Abstract

A fundamental study on quantitative extraction of actomyosin from frozen ‘surimi’ (fish paste) was made. A determination was achieved by measuring Ca2+-ATPase specific activity and protein content after exhaustively extracting actomyosin from frozen surimi. The quantitative method finally used was as follows: 10g of mined frozen surimi was washed twice with cold 0.05 μ phosphate buffer, pH 7.5. The residue was then homogenized for 3min in 30ml of cold 0.8 M KCI, pH 7.0 at about 6, 000 rpm by homogenizer (Nihon Seiki K. K. type HB). Extraction was carried out for 2 hr after washing out homogenate by adding another 20ml of cold 0.8 M KCI, pH 7.0. Extracted protein was collected by centrifugation at 7, 000×g for 20 min and diluted by the addition of 10 volumes of cold water.
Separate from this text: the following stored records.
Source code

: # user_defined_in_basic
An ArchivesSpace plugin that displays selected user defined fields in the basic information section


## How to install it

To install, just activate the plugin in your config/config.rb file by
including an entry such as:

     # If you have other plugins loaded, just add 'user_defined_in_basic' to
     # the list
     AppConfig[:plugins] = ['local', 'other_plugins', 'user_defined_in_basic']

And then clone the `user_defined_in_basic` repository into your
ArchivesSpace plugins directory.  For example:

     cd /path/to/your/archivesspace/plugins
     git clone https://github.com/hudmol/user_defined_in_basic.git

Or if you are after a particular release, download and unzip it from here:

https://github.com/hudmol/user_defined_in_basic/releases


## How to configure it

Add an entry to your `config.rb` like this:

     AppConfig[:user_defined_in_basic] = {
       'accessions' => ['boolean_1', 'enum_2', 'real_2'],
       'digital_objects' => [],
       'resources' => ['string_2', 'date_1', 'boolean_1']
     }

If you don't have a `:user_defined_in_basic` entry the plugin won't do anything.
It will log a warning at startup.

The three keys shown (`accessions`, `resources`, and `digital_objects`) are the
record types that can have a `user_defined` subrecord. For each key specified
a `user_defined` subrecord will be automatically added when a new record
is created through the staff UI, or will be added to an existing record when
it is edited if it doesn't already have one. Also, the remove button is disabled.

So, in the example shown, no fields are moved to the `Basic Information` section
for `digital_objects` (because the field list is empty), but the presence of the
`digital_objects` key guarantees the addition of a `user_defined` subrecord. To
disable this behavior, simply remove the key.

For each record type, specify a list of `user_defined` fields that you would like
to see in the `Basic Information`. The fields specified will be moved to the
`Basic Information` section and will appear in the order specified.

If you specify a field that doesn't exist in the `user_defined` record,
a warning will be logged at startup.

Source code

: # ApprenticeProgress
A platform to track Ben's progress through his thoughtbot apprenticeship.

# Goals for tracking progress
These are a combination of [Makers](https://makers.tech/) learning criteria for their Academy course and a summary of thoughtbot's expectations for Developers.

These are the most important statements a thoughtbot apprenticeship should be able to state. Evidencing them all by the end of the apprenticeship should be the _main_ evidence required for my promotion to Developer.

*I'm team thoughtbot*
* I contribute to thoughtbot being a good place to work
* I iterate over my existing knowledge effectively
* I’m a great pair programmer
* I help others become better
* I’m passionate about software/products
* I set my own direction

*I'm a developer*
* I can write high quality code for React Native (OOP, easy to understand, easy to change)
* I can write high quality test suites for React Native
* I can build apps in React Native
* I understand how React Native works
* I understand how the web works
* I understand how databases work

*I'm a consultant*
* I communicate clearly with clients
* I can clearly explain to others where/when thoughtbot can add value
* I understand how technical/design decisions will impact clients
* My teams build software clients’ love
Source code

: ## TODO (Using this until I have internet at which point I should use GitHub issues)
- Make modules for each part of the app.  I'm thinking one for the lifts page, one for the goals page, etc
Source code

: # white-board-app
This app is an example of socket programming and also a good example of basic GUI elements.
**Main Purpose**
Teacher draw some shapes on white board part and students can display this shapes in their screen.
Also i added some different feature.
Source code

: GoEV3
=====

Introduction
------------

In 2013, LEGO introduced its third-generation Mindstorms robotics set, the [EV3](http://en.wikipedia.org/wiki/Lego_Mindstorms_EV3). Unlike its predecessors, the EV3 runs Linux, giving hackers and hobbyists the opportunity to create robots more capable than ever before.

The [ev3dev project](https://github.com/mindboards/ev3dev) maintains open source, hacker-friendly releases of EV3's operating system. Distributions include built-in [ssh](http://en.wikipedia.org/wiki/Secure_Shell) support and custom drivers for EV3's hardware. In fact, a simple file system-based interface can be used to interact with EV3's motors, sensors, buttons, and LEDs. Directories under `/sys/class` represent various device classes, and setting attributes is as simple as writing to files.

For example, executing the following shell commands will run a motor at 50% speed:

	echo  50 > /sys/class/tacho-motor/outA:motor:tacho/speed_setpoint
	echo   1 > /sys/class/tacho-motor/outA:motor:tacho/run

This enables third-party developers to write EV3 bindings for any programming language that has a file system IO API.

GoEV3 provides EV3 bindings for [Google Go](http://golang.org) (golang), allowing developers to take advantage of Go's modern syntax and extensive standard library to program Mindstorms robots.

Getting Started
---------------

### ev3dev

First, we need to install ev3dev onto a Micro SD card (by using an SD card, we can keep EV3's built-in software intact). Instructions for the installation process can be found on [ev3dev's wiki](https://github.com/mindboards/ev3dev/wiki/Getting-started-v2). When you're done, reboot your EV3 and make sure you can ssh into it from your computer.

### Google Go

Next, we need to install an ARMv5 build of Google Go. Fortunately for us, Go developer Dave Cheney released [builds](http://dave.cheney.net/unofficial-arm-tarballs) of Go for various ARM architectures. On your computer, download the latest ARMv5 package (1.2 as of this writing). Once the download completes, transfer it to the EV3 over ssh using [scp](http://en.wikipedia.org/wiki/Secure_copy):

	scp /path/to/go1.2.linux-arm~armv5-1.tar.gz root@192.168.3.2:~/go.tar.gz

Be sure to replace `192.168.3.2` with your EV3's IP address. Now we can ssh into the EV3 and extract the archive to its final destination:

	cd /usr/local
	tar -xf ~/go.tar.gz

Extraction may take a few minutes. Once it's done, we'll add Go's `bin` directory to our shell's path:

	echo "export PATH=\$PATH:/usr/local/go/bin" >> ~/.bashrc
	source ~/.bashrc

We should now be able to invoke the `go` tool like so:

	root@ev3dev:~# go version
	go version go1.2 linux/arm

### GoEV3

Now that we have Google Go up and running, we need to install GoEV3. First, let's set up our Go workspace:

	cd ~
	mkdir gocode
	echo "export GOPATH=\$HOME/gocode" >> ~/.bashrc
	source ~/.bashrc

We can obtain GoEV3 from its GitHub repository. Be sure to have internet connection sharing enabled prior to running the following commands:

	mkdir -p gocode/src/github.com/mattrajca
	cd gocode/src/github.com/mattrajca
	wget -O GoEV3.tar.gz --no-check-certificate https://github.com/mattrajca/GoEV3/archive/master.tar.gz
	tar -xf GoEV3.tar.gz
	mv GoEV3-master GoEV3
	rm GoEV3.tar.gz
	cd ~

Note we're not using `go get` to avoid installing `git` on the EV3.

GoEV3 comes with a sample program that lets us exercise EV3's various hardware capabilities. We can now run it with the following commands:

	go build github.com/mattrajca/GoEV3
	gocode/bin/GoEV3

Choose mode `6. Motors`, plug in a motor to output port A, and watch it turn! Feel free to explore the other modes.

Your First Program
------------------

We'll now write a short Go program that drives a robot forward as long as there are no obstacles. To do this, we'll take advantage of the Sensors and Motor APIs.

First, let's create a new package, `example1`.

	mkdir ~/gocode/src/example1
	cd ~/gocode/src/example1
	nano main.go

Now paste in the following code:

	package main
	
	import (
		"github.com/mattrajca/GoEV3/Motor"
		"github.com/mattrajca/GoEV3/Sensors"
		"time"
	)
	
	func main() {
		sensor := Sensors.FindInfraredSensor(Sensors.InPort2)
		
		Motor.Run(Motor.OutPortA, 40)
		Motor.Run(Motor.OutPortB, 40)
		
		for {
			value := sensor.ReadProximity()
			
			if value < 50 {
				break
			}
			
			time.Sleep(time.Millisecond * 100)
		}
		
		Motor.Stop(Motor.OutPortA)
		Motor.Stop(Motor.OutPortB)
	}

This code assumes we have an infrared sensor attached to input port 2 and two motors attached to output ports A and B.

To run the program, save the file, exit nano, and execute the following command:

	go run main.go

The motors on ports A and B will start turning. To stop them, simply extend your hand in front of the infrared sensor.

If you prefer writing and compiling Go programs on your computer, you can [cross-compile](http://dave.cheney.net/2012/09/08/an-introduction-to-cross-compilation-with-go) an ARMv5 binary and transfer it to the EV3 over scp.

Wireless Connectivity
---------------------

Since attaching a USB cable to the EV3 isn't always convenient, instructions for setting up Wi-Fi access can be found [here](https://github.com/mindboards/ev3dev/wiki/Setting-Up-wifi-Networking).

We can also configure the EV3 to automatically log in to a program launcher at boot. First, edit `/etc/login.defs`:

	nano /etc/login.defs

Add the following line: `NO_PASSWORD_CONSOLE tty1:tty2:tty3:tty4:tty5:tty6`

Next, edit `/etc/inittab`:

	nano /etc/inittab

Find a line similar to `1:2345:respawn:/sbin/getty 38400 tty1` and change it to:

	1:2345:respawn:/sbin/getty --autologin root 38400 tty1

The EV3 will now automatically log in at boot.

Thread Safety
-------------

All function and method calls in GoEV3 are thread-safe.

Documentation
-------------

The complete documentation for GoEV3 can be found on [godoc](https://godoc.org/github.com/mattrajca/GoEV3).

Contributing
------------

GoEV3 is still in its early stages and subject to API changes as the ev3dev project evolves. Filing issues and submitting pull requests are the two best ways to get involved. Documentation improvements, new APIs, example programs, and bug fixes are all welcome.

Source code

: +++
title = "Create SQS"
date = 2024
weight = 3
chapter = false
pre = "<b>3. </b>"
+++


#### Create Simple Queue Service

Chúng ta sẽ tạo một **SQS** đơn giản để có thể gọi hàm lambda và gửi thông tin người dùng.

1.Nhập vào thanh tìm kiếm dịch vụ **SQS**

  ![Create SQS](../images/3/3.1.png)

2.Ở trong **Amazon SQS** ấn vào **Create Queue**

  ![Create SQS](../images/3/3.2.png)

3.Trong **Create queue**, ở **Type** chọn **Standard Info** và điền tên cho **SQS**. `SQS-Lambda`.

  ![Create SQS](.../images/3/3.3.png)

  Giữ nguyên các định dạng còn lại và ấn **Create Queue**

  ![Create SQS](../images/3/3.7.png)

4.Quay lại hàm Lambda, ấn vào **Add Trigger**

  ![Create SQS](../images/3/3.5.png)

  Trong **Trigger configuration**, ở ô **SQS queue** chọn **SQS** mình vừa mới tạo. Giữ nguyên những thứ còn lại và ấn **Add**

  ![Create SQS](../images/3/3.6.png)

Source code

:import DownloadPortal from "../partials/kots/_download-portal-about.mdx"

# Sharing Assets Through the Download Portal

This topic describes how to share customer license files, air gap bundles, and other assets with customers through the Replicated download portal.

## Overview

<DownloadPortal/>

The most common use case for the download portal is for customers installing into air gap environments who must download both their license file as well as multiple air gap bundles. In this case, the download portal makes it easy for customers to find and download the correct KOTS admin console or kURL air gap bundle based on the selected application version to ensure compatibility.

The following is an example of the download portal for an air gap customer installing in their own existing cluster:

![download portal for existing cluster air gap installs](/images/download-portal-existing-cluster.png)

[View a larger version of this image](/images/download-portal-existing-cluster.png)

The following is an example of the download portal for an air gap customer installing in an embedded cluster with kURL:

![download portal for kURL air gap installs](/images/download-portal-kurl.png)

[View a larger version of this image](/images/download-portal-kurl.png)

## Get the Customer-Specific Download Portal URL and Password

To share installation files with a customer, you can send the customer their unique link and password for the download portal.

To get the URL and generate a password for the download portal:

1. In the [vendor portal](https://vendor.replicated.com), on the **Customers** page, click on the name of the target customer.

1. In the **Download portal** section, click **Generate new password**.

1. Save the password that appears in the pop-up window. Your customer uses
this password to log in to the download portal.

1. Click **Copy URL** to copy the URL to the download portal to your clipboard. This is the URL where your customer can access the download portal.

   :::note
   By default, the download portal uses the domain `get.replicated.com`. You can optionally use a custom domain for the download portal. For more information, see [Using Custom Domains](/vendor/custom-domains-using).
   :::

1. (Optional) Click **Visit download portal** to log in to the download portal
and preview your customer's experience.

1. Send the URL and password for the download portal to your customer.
The precipitated protein was collected, dissolved into 0.6 M KCI, pH 6.8, and dialyzed against the same solution. The precipitated protein which separated by centrifugation at 15, 000×g for 60min, was redissolved into 0.6 M KCI, pH 6.8 by grinding up with a magnetic stirrer (‘precipitated protein’ fraction). The content of protein and Ca2+-ATPase specific activity in the supernatant and precipitated protein fractions were measured and the amount of actomyosin in frozen surimi could be determined as the sum of Ca2+-ATPase total activity (μ moles Pi liberated/min/10g of surimi) in both fractions. It was suggested that the precipitated protein fraction could contain denatured forms (modified molecules) of actomyosin, since the properties of ATPase activity in the fraction were very similar to those of native actomyosin.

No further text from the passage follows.